En fait, tu le devient, mais tu l’as toujours un peu été. Ton être change pas du jour au lendemain quand tu sors de l’école pour te lancer dans le merveilleux monde du marché du travail. T’as toujours été un peu comme les autres, même quand tu te cherchais dans tous les racoins de ta chambre et de la ville étant adolescent. C’est juste que dans ce temps-là, tu te donnais encore le droit de rêver à plus. Dans ta tête, t’étais autre chose, t’allais pas être comme tous les autres. Tu te cherchais peut-être un peu trop, comme on le fait tous à cet âge là, mais au moins, t’avais l’ambition de te trouver, d’être quelque chose d’unique, d’être différent. 


Et c’est ça qui est admirable chez les plus vieux qui essaient et qui foirent. C’est qu’eux, au moins, ils essaient. Ils l’ont pas perdu, la flamme de leur jeunesse qui leur faisait voir leur avenir avec l’espoir ou le désespoir d’en faire quelque chose d’autre. De voir grand. On parle toujours de l’adolescence comme le moment où on vit tout trop intensément, mais c’est toujours mieux une trop grande intensité qu’une apathie désolante. Ben oui, être assistant-gérant dans un magasin d’outils c’est pas aussi excitant que tu l’aurais voulu. Tough shit. Ta job, c’est pas qui t’es. T’as encore le droit d’aspirer à mieux au niveau personnel, à ce qui se passe dans ta tête.

Pis là y’en a qui diront que le vrai monde, c’est pas juste celui que tu t’imagines dans ta tête, mais celui aussi auquel tu dois te confronter à un moment ou à un autre. Celui des guerres, des terroristes, des fuckers à gauche et à droite. Ben oui, c’est déprimant. C’est horriblement déprimant de regarder notre monde, de se dire qu’il sidestep plus qu’il avance. De se dire qu’autant de gens veulent se tirer dessus pour des raisons stupides plutôt qu’au mieux s’aimer, ou au pire juste rester indifférent les uns envers les autres. Mais non, c’est pas ça la vie. La vie c’est plein de belles choses, mais plein de monde aussi qui veulent juste en voir d’autres mourir. Plein de monde qui font des affaires croches, qui font mal à d’autre monde et qui s’en sacrent. Pis ça c’est certain que ça te fuck une vision du monde. Ou que ça renforce ta vision fuckée.
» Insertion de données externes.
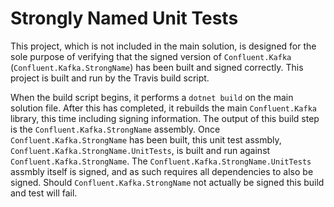 Strongly Named Unit Tests
=========================

This project, which is not included in the main solution, is designed for the sole purpose of verifying that the signed version of `Confluent.Kafka` (`Confluent.Kafka.StrongName`) has been built and signed correctly.  This project is built and run by the Travis build script.

When the build script begins, it performs a `dotnet build` on the main solution file.  After this has completed, it rebuilds the main `Confluent.Kafka` library, this time including signing information.  The output of this build step is the `Confluent.Kafka.StrongName` assembly.  Once `Confluent.Kafka.StrongName` has been built, this unit test assmbly, `Confluent.Kafka.StrongName.UnitTests`, is built and run against `Confluent.Kafka.StrongName`.  The `Confluent.Kafka.StrongName.UnitTests` assmbly itself is signed, and as such requires all dependencies to also be signed.  Should `Confluent.Kafka.StrongName` not actually be signed this build and test will fail.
Mais que tu sois initialement super positif ou super négatif, le pire, c’est quand tu finis par juste t’en sacrer. Quand tu finis par juste chercher le confort personnel, quand t’as pu le goût de crier de temps en temps parce que ça te fait chier, quand t’as pu le goût de sourire pour aucune raison en te promenant dans la rue, quand t’as pu le goût de pleurer parce que tu te surprends toi même à être beaucoup trop émotif devant quelque chose de semi-insignifiant.

C’est quand tu te crisses à cent milles à l’heure dans l’apathie de ta vie que tu t’efforces méthodiquement à rendre plate et prévisible, que tu deviens tout ce que tu redoutais devenir étant plus jeune.

Si la vie t’a pas encore trop chiée dans le visage, y’a des bonnes chances qu’il soit pas encore trop tard pour te réveiller dix ans plus tôt dans ta tête, même si ton corps risque de te le reprocher de temps en temps.

Mais au moins, y’aura quelque chose à te dire, au lieu de juste, lui aussi, mourir à petit feu.